As a Scot, we love our beetroots. As a gourmande, I love my squidgy chocolate cake with good quality chocolate.  Instead I based this recipe on a simple, classic French flourless chocolate cake but added some beetroot which gives it that moist, extra squidginess.

They can be served warm as a dessert with vanilla ice-cream; or add a touch of ginger or orange to some Chantilly for alternative combinations. I personally love them on their own without any extras: served at room temperature with a ‘noisette’ (espresso coffee with a dash of milk). Don’t forget they always taste better after some maturing, just like wine and macarons…

Preparation Time: 10 minutes
Cooking Time: 15-20 minutes
Maturing Time: Minimum 24 hours

225g dark chocolate (min 64% cocoa solids)
few drops of coffee essence
200g butter, softened
175g caster sugar
150g pre-cooked beetroot, grated (but not cooked in vinegar!)
4 eggs
1 tbsp ground almonds

  1. Preheat the oven to 180°C. Set a bowl with the broken chocolate pieces over a pan of boiling water.
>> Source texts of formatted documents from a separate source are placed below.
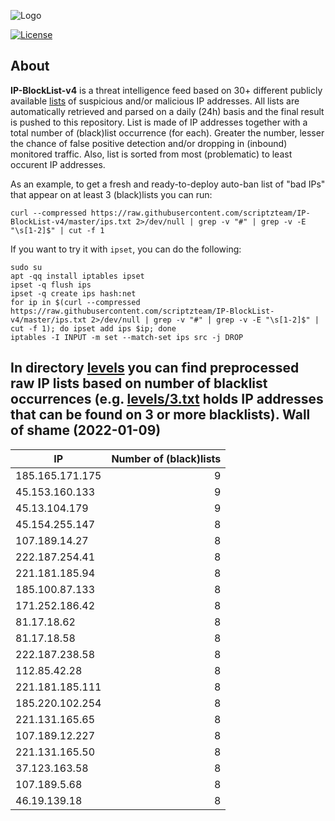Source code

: ![Logo](https://i.imgur.com/PyKLAe7.png)

[![License](https://img.shields.io/badge/license-The_Unlicense-red.svg)](https://unlicense.org/)

About
----

**IP-BlockList-v4** is a threat intelligence feed based on 30+ different publicly available [lists](https://github.com/stamparm/maltrail) of suspicious and/or malicious IP addresses. All lists are automatically retrieved and parsed on a daily (24h) basis and the final result is pushed to this repository. List is made of IP addresses together with a total number of (black)list occurrence (for each). Greater the number, lesser the chance of false positive detection and/or dropping in (inbound) monitored traffic. Also, list is sorted from most (problematic) to least occurent IP addresses.

As an example, to get a fresh and ready-to-deploy auto-ban list of "bad IPs" that appear on at least 3 (black)lists you can run:

```
curl --compressed https://raw.githubusercontent.com/scriptzteam/IP-BlockList-v4/master/ips.txt 2>/dev/null | grep -v "#" | grep -v -E "\s[1-2]$" | cut -f 1
```

If you want to try it with `ipset`, you can do the following:

```
sudo su
apt -qq install iptables ipset
ipset -q flush ips
ipset -q create ips hash:net
for ip in $(curl --compressed https://raw.githubusercontent.com/scriptzteam/IP-BlockList-v4/master/ips.txt 2>/dev/null | grep -v "#" | grep -v -E "\s[1-2]$" | cut -f 1); do ipset add ips $ip; done
iptables -I INPUT -m set --match-set ips src -j DROP
```

In directory [levels](levels) you can find preprocessed raw IP lists based on number of blacklist occurrences (e.g. [levels/3.txt](levels/3.txt) holds IP addresses that can be found on 3 or more blacklists).
Wall of shame (2022-01-09)
----

|IP|Number of (black)lists|
|---|--:|
185.165.171.175|9
45.153.160.133|9
45.13.104.179|9
45.154.255.147|8
107.189.14.27|8
222.187.254.41|8
221.181.185.94|8
185.100.87.133|8
171.252.186.42|8
81.17.18.62|8
81.17.18.58|8
222.187.238.58|8
112.85.42.28|8
221.181.185.111|8
185.220.102.254|8
221.131.165.65|8
107.189.12.227|8
221.131.165.50|8
37.123.163.58|8
107.189.5.68|8
46.19.139.18|8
Add the coffee essence and melt in the butter.
  2. Continue to stir then add the sugar. Squeeze out any excess liquid from the beetroot then add the grated beetroot to the mix. Gradually break the eggs into the mixture, stirring well after each addition, then mix in the almonds.
  3. Pour the mixture into non-stick silicon mini muffin moulds and bake for 20-25 minutes. The cakes should still be quite moist in the middle but cooked enough on the outside to come clean out of the moulds when cool. Leave to cool completely before turning them out.
  4. Now the hard part! Wrap the cakes in foil and set aside for at least a day to mature them.

See? It’s not just macarons that need maturing time. Patience…

Incidentally, you’ll find the recipe for chocolate and beetroot macarons in my first book, Mad About Macarons!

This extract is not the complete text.